I could not finish the day without this inevitable collectors’ item in my clammy hands.

After devouring a dozen courses of sushi, I searched my nearest HMV in central London. Alas they were all culled when the retailer flirted with bankruptcy. Wiping a tear from my eye as I reminisced about all those hours idling around their flagship branch in Oxford Street, since reincarnated as a turgid sports megastore, I bombed down to Guildford praying they still had a copy...

As it turns out, “The Slow Rush” is far better than augured by tracks that Parker drip-fed onto streaming platforms, presumably road testing his audience. One of those tracks “Patience”, a lukewarm song by Parker’s standards, notably does not make the final cut, testament to the artist’s perfectionism. The album does not, or probably could not, achieve the quantum leap of Tame Impala’s debut “Innerspeaker” to 2012’s lauded “Lonerism”, then the astounding evolution that made 2015’s “Currents” both a critical and commercial smash. But it does signal Parker as a singular artist at the top of his game and my word, I can guarantee that you will not listen to a better sounding album all year.

Opener “One More Year” shimmers with his trademark panoramic sound and a hypnotic beat that overflows with energy. The fantastic “Borderline”, sadly not a cover of the Madonna classic, exploits Parker’s dreamlike falsetto over a bouncing beat that ricochets around your head against cascading gorgeous minor chords, the closest this album sounds to that paradoxical happy/sad banger that has become Parker’s currency. The b.p.m. slows with the echo-laden, melancholy “Posthumous Forgiveness” that is draped in gothic beauty thanks to its subtle church organ backing and funereal pace, although like three or four songs, it drags unnecessarily at the finish. A bit of editing would have made this better. Indeed, the album just sags a little midway, which is why it falls a few steps short of Currents that was all killer/no filler. Quality control is restored towards the end with the “Lost In Yesterday”, underpinned by an irresistible ascending bass-line and Eighties analogue synths. “Is It True” is bolted to a Daft Punk like bass-line that will have your floorboards rumbling whilst “It Might Be Time” ingeniously utilises a warped Steely Dan piano refrain with Seventies siren effects ripped from “Kill Bill” and closing track “One More Hour” provides prog-rock grandeur updated for 2020.

“The Slow Rush” took five years to see the light of day, though Parker apparently recorded the tracks in a period of frenzied activity in recent months. The soundscape is so enormous that you almost have to listen to this hour-long opus in separate sittings. Though less immediate than its predecessor, it does repay repeated listening, revealing the myriad of multi-layered sounds fastidiously stitched together. It begs the question, where does Kevin Parker go from here? It feels as if he has completed some kind of musical journey over the last decade and now, he needs to reset and chart a new course. There is no question that he has the talent to do so.

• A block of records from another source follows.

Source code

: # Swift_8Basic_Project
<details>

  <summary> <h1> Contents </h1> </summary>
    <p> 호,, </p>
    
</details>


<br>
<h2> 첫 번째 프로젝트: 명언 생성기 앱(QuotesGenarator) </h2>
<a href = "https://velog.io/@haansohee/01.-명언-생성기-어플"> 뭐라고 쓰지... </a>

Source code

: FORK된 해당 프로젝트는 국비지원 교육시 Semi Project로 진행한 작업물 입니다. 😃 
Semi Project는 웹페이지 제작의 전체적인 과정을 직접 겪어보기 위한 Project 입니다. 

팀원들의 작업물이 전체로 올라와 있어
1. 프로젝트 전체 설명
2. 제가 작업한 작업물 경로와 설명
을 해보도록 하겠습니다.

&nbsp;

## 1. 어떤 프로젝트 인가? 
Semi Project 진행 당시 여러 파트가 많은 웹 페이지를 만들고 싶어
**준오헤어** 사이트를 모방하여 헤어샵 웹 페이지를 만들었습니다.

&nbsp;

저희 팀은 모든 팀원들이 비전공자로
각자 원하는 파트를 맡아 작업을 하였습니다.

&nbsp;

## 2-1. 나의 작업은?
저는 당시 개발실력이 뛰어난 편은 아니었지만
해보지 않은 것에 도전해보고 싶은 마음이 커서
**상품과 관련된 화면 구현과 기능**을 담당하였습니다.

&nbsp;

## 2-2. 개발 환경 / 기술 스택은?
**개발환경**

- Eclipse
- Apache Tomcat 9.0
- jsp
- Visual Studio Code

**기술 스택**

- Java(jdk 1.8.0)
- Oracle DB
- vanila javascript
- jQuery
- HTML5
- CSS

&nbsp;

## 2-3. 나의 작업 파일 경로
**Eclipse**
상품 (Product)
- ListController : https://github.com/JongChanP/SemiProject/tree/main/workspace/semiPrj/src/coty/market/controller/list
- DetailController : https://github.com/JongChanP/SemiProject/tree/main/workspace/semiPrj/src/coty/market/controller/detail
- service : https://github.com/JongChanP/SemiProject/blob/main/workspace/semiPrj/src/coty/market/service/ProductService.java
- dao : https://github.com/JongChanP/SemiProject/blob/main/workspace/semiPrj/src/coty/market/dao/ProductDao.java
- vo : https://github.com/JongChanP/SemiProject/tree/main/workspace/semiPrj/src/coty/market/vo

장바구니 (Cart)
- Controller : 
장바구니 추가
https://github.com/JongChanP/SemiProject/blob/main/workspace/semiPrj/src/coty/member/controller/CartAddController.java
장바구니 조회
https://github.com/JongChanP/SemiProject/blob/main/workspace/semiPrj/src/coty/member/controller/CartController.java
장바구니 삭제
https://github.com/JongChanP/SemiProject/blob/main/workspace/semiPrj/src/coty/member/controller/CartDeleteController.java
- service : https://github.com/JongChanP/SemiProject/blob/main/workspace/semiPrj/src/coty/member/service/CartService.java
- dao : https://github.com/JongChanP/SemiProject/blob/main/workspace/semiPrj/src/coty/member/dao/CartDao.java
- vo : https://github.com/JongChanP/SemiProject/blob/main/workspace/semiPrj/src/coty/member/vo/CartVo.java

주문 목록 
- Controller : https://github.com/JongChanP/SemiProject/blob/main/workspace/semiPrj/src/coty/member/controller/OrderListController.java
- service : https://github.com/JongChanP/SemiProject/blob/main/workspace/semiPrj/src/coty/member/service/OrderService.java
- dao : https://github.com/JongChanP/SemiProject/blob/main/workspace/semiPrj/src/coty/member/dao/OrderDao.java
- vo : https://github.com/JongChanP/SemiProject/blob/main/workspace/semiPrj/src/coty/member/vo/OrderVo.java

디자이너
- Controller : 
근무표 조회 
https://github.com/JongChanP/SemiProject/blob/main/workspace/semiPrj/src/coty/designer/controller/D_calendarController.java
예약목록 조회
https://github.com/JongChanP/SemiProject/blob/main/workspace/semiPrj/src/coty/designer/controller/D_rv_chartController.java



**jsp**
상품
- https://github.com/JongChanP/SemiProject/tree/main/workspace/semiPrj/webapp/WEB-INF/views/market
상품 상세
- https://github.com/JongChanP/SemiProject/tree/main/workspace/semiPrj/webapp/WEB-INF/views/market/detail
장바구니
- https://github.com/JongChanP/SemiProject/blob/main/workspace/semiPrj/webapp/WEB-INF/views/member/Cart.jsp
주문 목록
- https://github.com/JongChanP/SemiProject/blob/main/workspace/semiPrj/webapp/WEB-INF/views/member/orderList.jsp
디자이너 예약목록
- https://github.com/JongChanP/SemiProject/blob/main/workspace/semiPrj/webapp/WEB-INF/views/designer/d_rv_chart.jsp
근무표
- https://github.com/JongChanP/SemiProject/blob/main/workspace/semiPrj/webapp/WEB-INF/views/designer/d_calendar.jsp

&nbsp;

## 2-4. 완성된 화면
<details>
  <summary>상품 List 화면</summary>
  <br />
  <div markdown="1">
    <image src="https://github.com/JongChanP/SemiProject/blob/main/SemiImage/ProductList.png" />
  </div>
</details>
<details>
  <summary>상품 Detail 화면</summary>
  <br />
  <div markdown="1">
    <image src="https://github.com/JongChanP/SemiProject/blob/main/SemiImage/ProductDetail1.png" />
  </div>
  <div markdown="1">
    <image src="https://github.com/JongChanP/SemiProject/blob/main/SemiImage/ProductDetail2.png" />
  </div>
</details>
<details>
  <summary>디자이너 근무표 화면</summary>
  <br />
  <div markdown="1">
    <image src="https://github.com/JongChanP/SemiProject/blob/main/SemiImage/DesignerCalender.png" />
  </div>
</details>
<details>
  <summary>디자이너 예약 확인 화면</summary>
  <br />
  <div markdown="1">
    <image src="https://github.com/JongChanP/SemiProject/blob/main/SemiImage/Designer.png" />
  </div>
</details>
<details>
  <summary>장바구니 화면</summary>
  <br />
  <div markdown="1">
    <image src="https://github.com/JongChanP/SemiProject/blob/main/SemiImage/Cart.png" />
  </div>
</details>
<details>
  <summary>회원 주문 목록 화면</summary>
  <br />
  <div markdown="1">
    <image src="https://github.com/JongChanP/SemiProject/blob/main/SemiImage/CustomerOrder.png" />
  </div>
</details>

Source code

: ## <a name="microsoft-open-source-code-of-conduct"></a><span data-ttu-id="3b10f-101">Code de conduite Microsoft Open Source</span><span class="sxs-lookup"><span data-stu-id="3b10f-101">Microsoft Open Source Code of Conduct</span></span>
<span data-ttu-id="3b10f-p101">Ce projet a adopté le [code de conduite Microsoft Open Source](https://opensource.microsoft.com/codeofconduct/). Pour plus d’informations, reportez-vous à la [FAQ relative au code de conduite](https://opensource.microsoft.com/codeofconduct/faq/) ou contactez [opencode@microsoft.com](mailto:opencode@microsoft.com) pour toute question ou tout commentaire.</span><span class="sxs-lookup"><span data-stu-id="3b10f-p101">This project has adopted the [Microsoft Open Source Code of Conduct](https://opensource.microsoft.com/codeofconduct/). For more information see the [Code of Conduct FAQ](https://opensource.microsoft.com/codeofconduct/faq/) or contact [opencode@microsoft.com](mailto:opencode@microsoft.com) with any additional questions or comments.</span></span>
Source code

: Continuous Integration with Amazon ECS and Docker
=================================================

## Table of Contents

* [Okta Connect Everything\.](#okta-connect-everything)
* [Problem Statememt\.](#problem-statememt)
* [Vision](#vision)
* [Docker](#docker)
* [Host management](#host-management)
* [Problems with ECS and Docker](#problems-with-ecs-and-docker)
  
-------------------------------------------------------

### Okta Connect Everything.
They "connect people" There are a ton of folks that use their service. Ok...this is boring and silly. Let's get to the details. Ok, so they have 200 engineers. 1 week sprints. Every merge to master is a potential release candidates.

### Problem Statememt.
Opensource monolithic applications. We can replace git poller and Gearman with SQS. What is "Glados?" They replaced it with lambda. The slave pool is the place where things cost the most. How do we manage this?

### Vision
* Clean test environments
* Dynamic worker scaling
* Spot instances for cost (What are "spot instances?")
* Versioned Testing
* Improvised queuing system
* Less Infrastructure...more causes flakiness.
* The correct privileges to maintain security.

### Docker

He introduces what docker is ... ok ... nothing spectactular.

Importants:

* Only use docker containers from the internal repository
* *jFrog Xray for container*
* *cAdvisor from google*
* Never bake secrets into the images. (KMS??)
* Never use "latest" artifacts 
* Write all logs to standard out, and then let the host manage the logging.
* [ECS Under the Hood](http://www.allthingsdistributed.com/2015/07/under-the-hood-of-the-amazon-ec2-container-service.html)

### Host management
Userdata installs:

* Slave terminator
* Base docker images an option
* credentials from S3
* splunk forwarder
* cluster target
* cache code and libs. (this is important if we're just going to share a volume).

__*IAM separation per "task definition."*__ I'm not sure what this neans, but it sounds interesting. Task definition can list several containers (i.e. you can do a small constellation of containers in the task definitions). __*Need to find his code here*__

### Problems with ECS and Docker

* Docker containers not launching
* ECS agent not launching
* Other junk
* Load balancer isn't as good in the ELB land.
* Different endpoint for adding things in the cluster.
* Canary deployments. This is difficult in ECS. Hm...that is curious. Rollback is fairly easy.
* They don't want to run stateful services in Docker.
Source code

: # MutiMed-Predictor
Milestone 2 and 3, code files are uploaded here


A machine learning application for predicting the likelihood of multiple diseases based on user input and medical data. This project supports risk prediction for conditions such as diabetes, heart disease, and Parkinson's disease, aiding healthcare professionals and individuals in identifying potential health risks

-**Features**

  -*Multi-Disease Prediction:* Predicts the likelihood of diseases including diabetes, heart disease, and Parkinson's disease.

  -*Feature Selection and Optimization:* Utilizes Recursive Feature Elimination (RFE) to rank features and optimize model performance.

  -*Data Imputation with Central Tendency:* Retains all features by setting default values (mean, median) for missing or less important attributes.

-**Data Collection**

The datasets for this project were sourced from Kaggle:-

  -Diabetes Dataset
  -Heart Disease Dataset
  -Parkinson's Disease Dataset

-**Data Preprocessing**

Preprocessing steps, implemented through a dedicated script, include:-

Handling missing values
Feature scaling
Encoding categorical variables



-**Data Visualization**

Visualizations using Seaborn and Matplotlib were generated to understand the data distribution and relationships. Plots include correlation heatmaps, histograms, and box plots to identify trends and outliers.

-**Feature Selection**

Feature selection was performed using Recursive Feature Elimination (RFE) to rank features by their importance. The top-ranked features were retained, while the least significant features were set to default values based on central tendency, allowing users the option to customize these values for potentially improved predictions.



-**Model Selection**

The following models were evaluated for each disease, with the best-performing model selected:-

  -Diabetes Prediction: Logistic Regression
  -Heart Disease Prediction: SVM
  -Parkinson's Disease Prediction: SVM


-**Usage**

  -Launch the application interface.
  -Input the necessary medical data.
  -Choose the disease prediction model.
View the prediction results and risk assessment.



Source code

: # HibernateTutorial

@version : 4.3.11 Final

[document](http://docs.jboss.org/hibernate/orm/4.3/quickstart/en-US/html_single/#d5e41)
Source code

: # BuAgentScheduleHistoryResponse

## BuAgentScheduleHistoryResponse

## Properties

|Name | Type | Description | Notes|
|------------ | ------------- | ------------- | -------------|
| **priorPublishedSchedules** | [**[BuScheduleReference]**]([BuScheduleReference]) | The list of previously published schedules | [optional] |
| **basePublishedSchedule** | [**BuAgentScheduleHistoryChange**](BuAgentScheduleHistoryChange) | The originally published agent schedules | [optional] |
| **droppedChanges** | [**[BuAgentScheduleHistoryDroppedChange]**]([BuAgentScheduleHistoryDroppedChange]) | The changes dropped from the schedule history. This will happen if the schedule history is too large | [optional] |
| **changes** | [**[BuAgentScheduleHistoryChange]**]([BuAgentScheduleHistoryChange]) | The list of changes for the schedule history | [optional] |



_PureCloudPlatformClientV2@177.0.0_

Did I get my hands on that coveted limited edition release? Arriving just before closing time with pessimism in hand, joy of joys, I grabbed the shop’s last copy – and a beautiful object it is, too. Yes, I could have just streamed the album. But some music is worth fretting over, worth hunting down, worth owning physically so that are invested in it. I don’t listen to “The Slow Rush”. I own it. Plus, that limited one-sided bonus 7-inch that made it an instant collectors’ item. Is that extra song, incidentally “Patience”, the one Parker demoted from the album, worth it? No, it’s still a bit rubbish, but that’s not the point.

Wine Recommendation

Since Parker hails from Perth, something from Margaret River is apt. You cannot go wrong with those old Cabernets from Moss Wood. Pick any one you like, I don’t mind.